An East Aurora family has been on guard since a black bear discovered beehives with honey in their Porterville Road backyard July 4.

“We had a bonfire last night, and I was a little nervous,” said Amanda Rice Saturday.

Her Porterville Road neighborhood is near Route 400, a stretch of highway where a bear was spotted running a few months ago.

Their yard, it turns out, has the right ingredients to attract bears: honey and berries.

For years, a friend and beekeeper has kept hives stacked in boxes on a platform in their yard.

Then on July 4th afternoon, as Rice’s family lounged in their screened back porch, a bear finally tuned in.

“I screamed, ‘There’s a black bear,’” said Jennifer McCormick, Rice’s daughter, giving her account of the holiday visit.

She had her camera in hand, intending to photograph her mother’s clematis flowers. Instead, she captured a few shots of the bear that seemed to be 200 pounds.

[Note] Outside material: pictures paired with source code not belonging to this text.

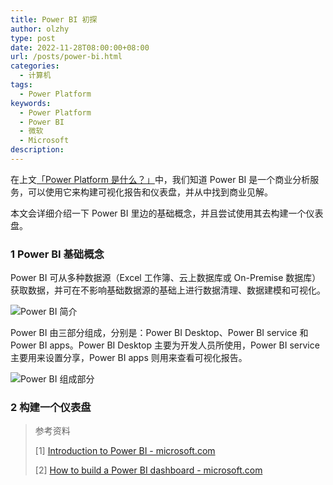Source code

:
 ```yaml
---
title: Power BI 初探
author: olzhy
type: post
date: 2022-11-28T08:00:00+08:00
url: /posts/power-bi.html
categories:
  - 计算机
tags:
  - Power Platform
keywords:
  - Power Platform
  - Power BI
  - 微软
  - Microsoft
description:
---
```


在上文[「Power Platform 是什么？」](https://olzhy.github.io/posts/what-is-power-platform.html)中，我们知道 Power BI 是一个商业分析服务，可以使用它来构建可视化报告和仪表盘，并从中找到商业见解。

本文会详细介绍一下 Power BI 里边的基础概念，并且尝试使用其去构建一个仪表盘。

### 1 Power BI 基础概念

Power BI 可从多种数据源（Excel 工作簿、云上数据库或 On-Premise 数据库）获取数据，并可在不影响基础数据源的基础上进行数据清理、数据建模和可视化。

![Power BI 简介](https://olzhy.github.io/static/images/uploads/2022/11/power-bi-intro.png#center)

Power BI 由三部分组成，分别是：Power BI Desktop、Power BI service 和 Power BI apps。Power BI Desktop 主要为开发人员所使用，Power BI service 主要用来设置分享，Power BI apps 则用来查看可视化报告。

![Power BI 组成部分](https://olzhy.github.io/static/images/uploads/2022/11/power-bi-parts.png#center)

### 2 构建一个仪表盘

> 参考资料
>
> [1] [Introduction to Power BI - microsoft.com](https://learn.microsoft.com/en-us/training/modules/introduction-power-bi/)
>
> [2] [How to build a Power BI dashboard - microsoft.com](https://learn.microsoft.com/en-us/training/modules/build-simple-dashboard/)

It shot out from near a patch of raspberry bushes by the side of the house.

The bear approached the hives, where the family’s beekeeping friend had just harvested honey. Some of the sweetness was still clinging to a hive’s drawers.

Within a few minutes the bear’s appearance, it was gone, down side streets and into some nearby woods.

“I don’t even think I scared him,” McCormick said.

“He was running around all the back corner by the berries, by the honey,” she said. “It was looking like he was playing, but had nobody to play with.”

The village police get two or three bear calls a year, according to East Aurora Patrolman Robert Braeuner. A couple months ago, a bear was seen running across Route 400.

More bears seem to be roaming the Southern Tier, taking cover in patches of forest that once was open farmland.

“They generally don’t want anything to do with people,” Braeuner said.

Officers don’t come out for bears unless they become a nuisance. The right approach, he said, is to do as the Rice family did and stay inside until the bear leaves.

“That’s the best thing to do,” he said.